Юлия Павловна же не замечала ничего, кроме игры. Укороченный крестьянский сарафан, который она надела по настоянию Даши, удивительно шел ей. Сарафан был темно-зеленый, из-под него выглядывала нижняя юбка, отороченная белым кружевом. Когда барышня подпрыгивала или наклонялась, метая, среди кружев мелькали ее стройные ножки, обтянутые французскими чулочками. Ради игры она сменила и туфельки. Прежние, атласные, так пленившие Василя, были забыты. Теперь на ней были Дашины уличные башмаки — из тонкой кожи, на крепеньком каблучке, украшенные пряжками. Все это придавало девушке такой земной и милый вид, что Василь задыхался от нежности, глядя на нее.

Но больше всего, по мнению Василя, Юлии Павловне шла крестьянская кофта. Ворот застегивался на медную пуговку, которая выглядела особенно темной на фоне белоснежной кожи. И если встать за барышней и чуть опустить глаза… Василь помотал головой, чтобы прогнать непристойные мысли, и дал себе слово никогда не поступать так низко.

— Теперь третья слева!
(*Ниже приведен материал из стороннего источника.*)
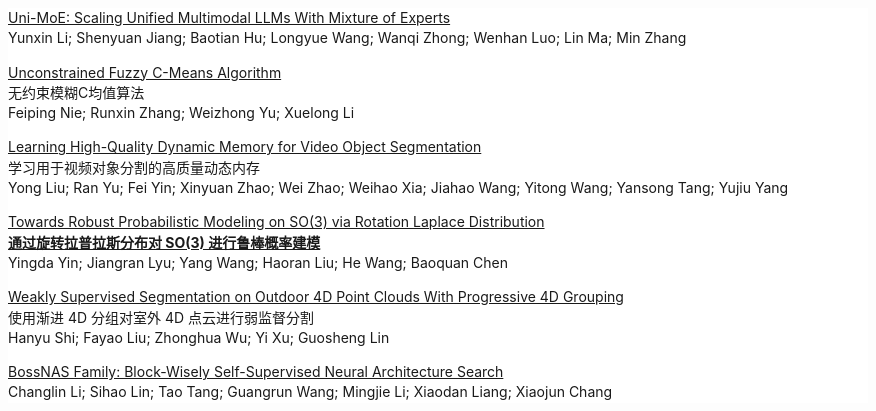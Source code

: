 [Uni-MoE: Scaling Unified Multimodal LLMs With Mixture of Experts](https://ieeexplore.ieee.org/document/10887014/)  
Yunxin Li;
Shenyuan Jiang;
Baotian Hu;
Longyue Wang;
Wanqi Zhong;
Wenhan Luo;
Lin Ma;
Min Zhang


[Unconstrained Fuzzy C-Means Algorithm](https://ieeexplore.ieee.org/document/10848345/)  
无约束模糊C均值算法  
Feiping Nie;
Runxin Zhang;
Weizhong Yu;
Xuelong Li

[Learning High-Quality Dynamic Memory for Video Object Segmentation](https://ieeexplore.ieee.org/document/10848350/)  
学习用于视频对象分割的高质量动态内存  
Yong Liu;
Ran Yu;
Fei Yin;
Xinyuan Zhao;
Wei Zhao;
Weihao Xia;
Jiahao Wang;
Yitong Wang;
Yansong Tang;
Yujiu Yang


[Towards Robust Probabilistic Modeling on SO(3) via Rotation Laplace Distribution](https://ieeexplore.ieee.org/document/10848321/)  
**[通过旋转拉普拉斯分布对 SO(3) 进行鲁棒概率建模](https://mp.weixin.qq.com/s/A8HxCpVVN53xa7HQBszU3Q)**  
Yingda Yin;
Jiangran Lyu;
Yang Wang;
Haoran Liu;
He Wang;
Baoquan Chen


[Weakly Supervised Segmentation on Outdoor 4D Point Clouds With Progressive 4D Grouping](https://ieeexplore.ieee.org/document/10848336/)  
使用渐进 4D 分组对室外 4D 点云进行弱监督分割  
Hanyu Shi;
Fayao Liu;
Zhonghua Wu;
Yi Xu;
Guosheng Lin

[BossNAS Family: Block-Wisely Self-Supervised Neural Architecture Search](https://ieeexplore.ieee.org/document/10839629/)  
Changlin Li;
Sihao Lin;
Tao Tang;
Guangrun Wang;
Mingjie Li;
Xiaodan Liang;
Xiaojun Chang
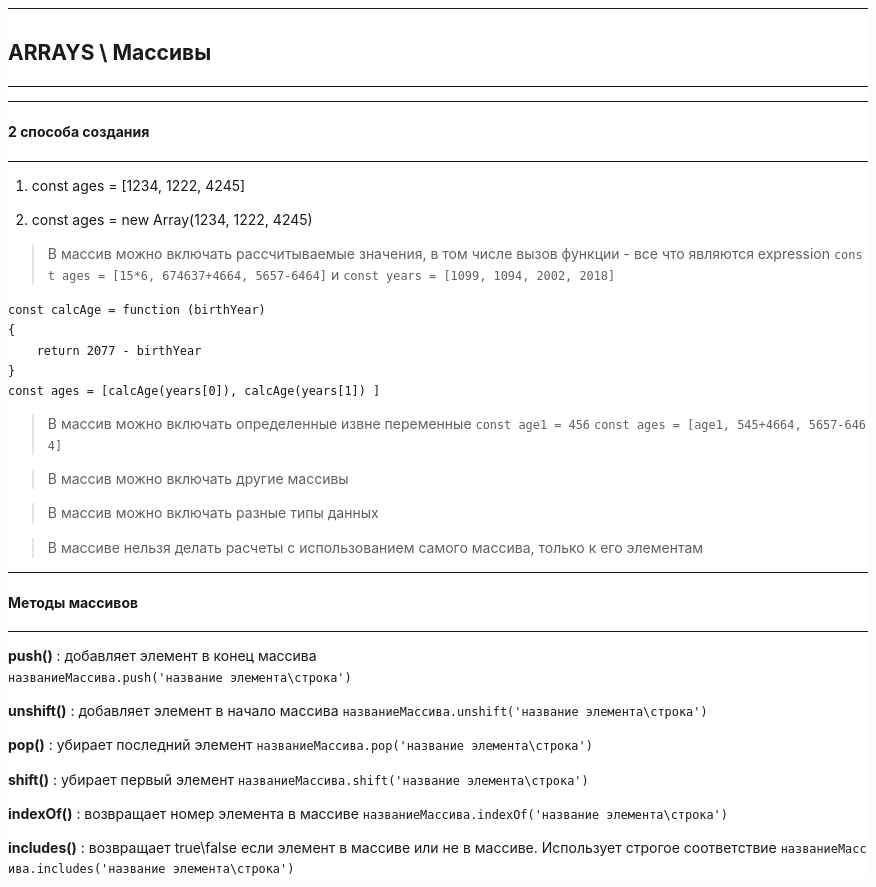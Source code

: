 ***
## ARRAYS \ Массивы
***
***
#### 2 способа создания
***
1. const ages = [1234, 1222, 4245]

2. const ages = new Array(1234, 1222, 4245)

> В массив можно включать рассчитываемые значения, в том числе вызов функции - все что являются expression
`const ages = [15*6, 674637+4664, 5657-6464]`
и
`const years = [1099, 1094, 2002, 2018]`
```
const calcAge = function (birthYear)
{
    return 2077 - birthYear
}
const ages = [calcAge(years[0]), calcAge(years[1]) ]
```

> В массив можно включать определенные извне переменные
`const age1 = 456`
`const ages = [age1, 545+4664, 5657-6464]`

> В массив можно включать другие массивы 

> В массив можно включать разные типы данных

> В массиве нельзя делать расчеты с использованием самого массива, только к его элементам

***
#### __Методы массивов__
***

__push()__ : добавляет элемент в конец массива   
`названиеМассива.push('название элемента\строка')`

__unshift()__ : добавляет элемент в начало массива
`названиеМассива.unshift('название элемента\строка')`

__pop()__ : убирает последний элемент
`названиеМассива.pop('название элемента\строка')`

__shift()__ : убирает первый элемент
`названиеМассива.shift('название элемента\строка')`

__indexOf()__ : возвращает номер элемента в массиве
`названиеМассива.indexOf('название элемента\строка')`

__includes()__ : возвращает true\false если элемент в массиве или не в массиве. Использует строгое соответствие
`названиеМассива.includes('название элемента\строка')`
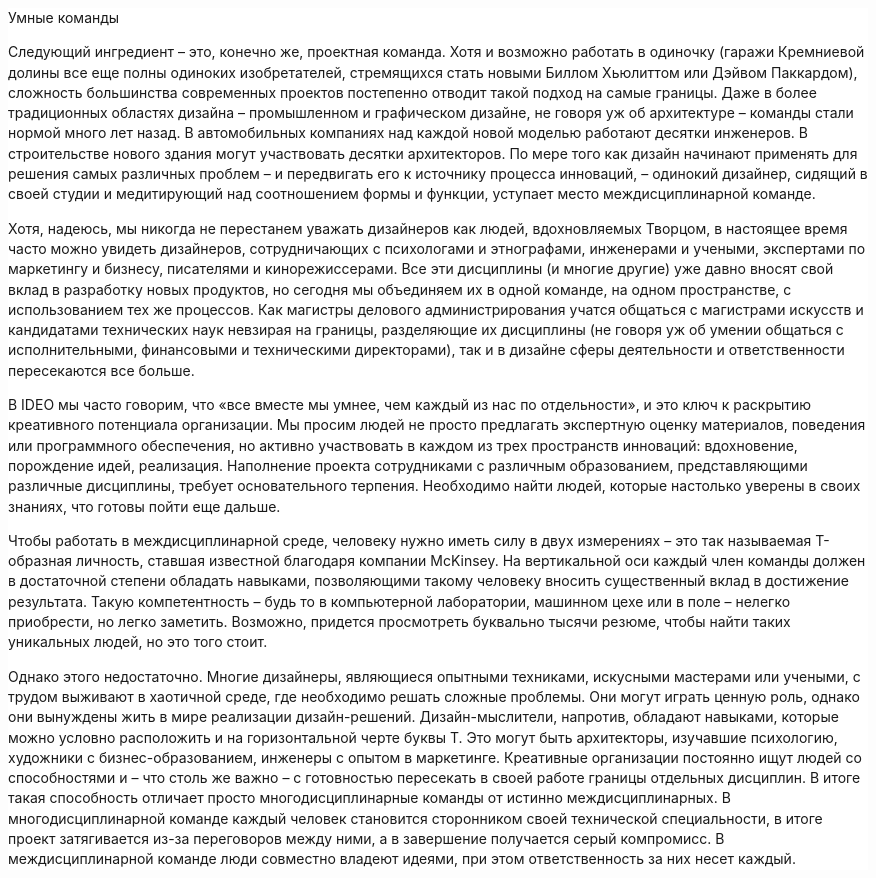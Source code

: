 Умные команды

Следующий ингредиент – это, конечно же, проектная команда. Хотя и
возможно работать в одиночку (гаражи Кремниевой долины все еще полны
одиноких изобретателей, стремящихся стать новыми Биллом Хьюлиттом или
Дэйвом Паккардом), сложность большинства современных проектов постепенно
отводит такой подход на самые границы. Даже в более традиционных
областях дизайна – промышленном и графическом дизайне, не говоря уж об
архитектуре – команды стали нормой много лет назад. В автомобильных
компаниях над каждой новой моделью работают десятки инженеров. В
строительстве нового здания могут участвовать десятки архитекторов. По
мере того как дизайн начинают применять для решения самых различных
проблем – и передвигать его к источнику процесса инноваций, – одинокий
дизайнер, сидящий в своей студии и медитирующий над соотношением формы и
функции, уступает место междисциплинарной команде.

Хотя, надеюсь, мы никогда не перестанем уважать дизайнеров как людей,
вдохновляемых Творцом, в настоящее время часто можно увидеть дизайнеров,
сотрудничающих с психологами и этнографами, инженерами и учеными,
экспертами по маркетингу и бизнесу, писателями и кинорежиссерами. Все
эти дисциплины (и многие другие) уже давно вносят свой вклад в
разработку новых продуктов, но сегодня мы объединяем их в одной команде,
на одном пространстве, с использованием тех же процессов. Как магистры
делового администрирования учатся общаться с магистрами искусств и
кандидатами технических наук невзирая на границы, разделяющие их
дисциплины (не говоря уж об умении общаться с исполнительными,
финансовыми и техническими директорами), так и в дизайне сферы
деятельности и ответственности пересекаются все больше.

В IDEO мы часто говорим, что «все вместе мы умнее, чем каждый из нас по
отдельности», и это ключ к раскрытию креативного потенциала организации.
Мы просим людей не просто предлагать экспертную оценку материалов,
поведения или программного обеспечения, но активно участвовать в каждом
из трех пространств инноваций: вдохновение, порождение идей, реализация.
Наполнение проекта сотрудниками с различным образованием,
представляющими различные дисциплины, требует основательного терпения.
Необходимо найти людей, которые настолько уверены в своих знаниях, что
готовы пойти еще дальше.

Чтобы работать в междисциплинарной среде, человеку нужно иметь силу в
двух измерениях – это так называемая Т-образная личность, ставшая
известной благодаря компании McKinsey. На вертикальной оси каждый член
команды должен в достаточной степени обладать навыками, позволяющими
такому человеку вносить существенный вклад в достижение результата.
Такую компетентность – будь то в компьютерной лаборатории, машинном цехе
или в поле – нелегко приобрести, но легко заметить. Возможно, придется
просмотреть буквально тысячи резюме, чтобы найти таких уникальных людей,
но это того стоит.

Однако этого недостаточно. Многие дизайнеры, являющиеся опытными
техниками, искусными мастерами или учеными, с трудом выживают в
хаотичной среде, где необходимо решать сложные проблемы. Они могут
играть ценную роль, однако они вынуждены жить в мире реализации
дизайн-решений. Дизайн-мыслители, напротив, обладают навыками, которые
можно условно расположить и на горизонтальной черте буквы Т. Это могут
быть архитекторы, изучавшие психологию, художники с бизнес-образованием,
инженеры с опытом в маркетинге. Креативные организации постоянно ищут
людей со способностями и – что столь же важно – с готовностью пересекать
в своей работе границы отдельных дисциплин. В итоге такая способность
отличает просто многодисциплинарные команды от истинно
междисциплинарных. В многодисциплинарной команде каждый человек
становится сторонником своей технической специальности, в итоге проект
затягивается из-за переговоров между ними, а в завершение получается
серый компромисс. В междисциплинарной команде люди совместно владеют
идеями, при этом ответственность за них несет каждый.
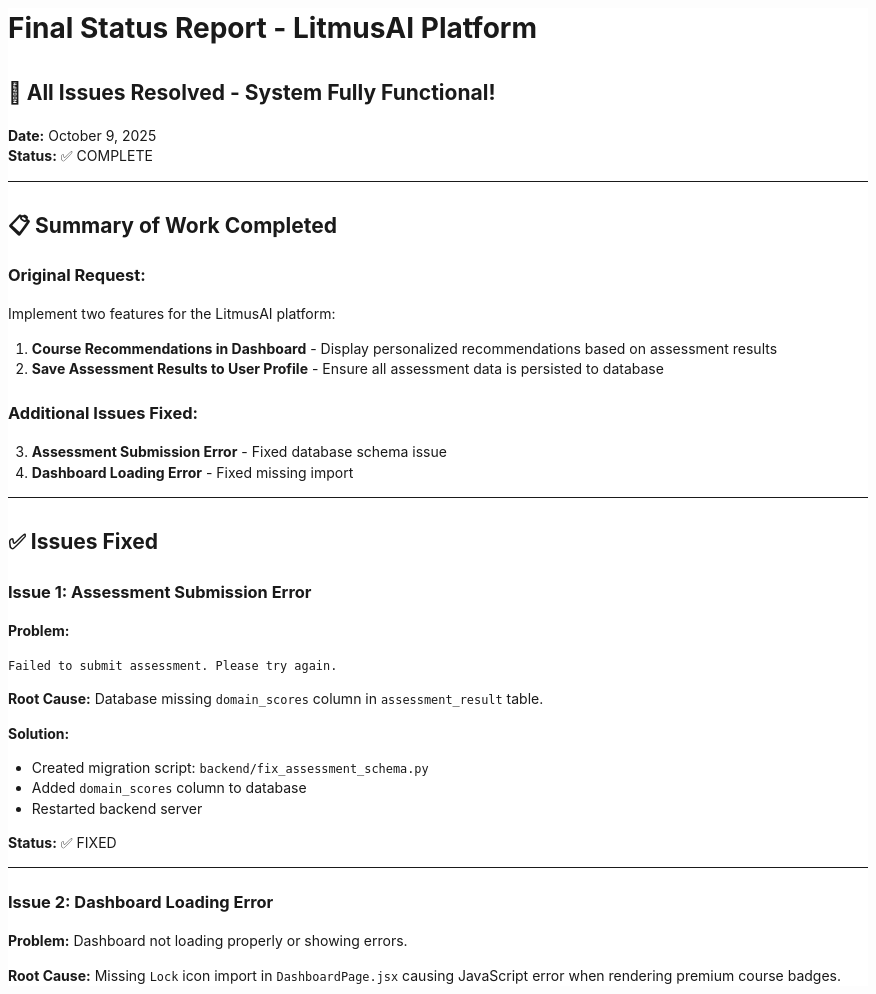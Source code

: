 # Final Status Report - LitmusAI Platform

## 🎉 All Issues Resolved - System Fully Functional!

**Date:** October 9, 2025  
**Status:** ✅ COMPLETE

---

## 📋 Summary of Work Completed

### Original Request:
Implement two features for the LitmusAI platform:
1. **Course Recommendations in Dashboard** - Display personalized recommendations based on assessment results
2. **Save Assessment Results to User Profile** - Ensure all assessment data is persisted to database

### Additional Issues Fixed:
3. **Assessment Submission Error** - Fixed database schema issue
4. **Dashboard Loading Error** - Fixed missing import

---

## ✅ Issues Fixed

### Issue 1: Assessment Submission Error

**Problem:**
```
Failed to submit assessment. Please try again.
```

**Root Cause:**
Database missing `domain_scores` column in `assessment_result` table.

**Solution:**
- Created migration script: `backend/fix_assessment_schema.py`
- Added `domain_scores` column to database
- Restarted backend server

**Status:** ✅ FIXED

---

### Issue 2: Dashboard Loading Error

**Problem:**
Dashboard not loading properly or showing errors.

**Root Cause:**
Missing `Lock` icon import in `DashboardPage.jsx` causing JavaScript error when rendering premium course badges.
Та, что с красной меткой! — крикнула в азарте Юлия Павловна.

Василь смотрел на девушку против солнца, сидя на корточках возле прочерченной на земле черты, с которой они бросали. Пепельная коса барышни скользнула змеей и ударила его по лицу. Юлия Павловна ничего не заметила, а Василь на мгновение задохнулся. Ему даже пришлось опереться о землю, потому что ноги стали ватными. Вдруг представилось, как Юлия Павловна падает в стог сена, опуская ресницы, а кофта, слишком широкая для ее фигурки, сползает с плеча… А потом он целует ее в губы, и приникает всем телом, расстегивая незаметно медную пуговку…

— Вася! Вы уснули, что ли?

Василь встрепенулся, и вернулся на землю. Барышня выбила очередную фигуру и от радости подпрыгивала на месте.

— Ну и ручка у вас! — восхитился Василь. — И удар железный. А поглядишь — и не подумаешь.

Юлия Павловна нарочито скромно потупила глазки и сделала маленький книксен, рассмешив не только Василя, но и Дашу, которая, казалось бы, на молодых людей и не смотрела.

Обед они провели вместе. Василь сидел на скамеечке у входа и с удовольствием наблюдал, как Юлия Павловна пробует то одно кушанье, то другое. Чтобы развлечь ее, он рассказывал, какие цветы растут в округе. И, конечно же, она сразу захотела пойти в лес, а потом на луг, а потом покататься на лодке, чтобы нарвать кувшинок.

Лодочную прогулку решено было перенести на завтра. Даша наказала барышне отдыхать. Веселье — весельем, а доктора говорили…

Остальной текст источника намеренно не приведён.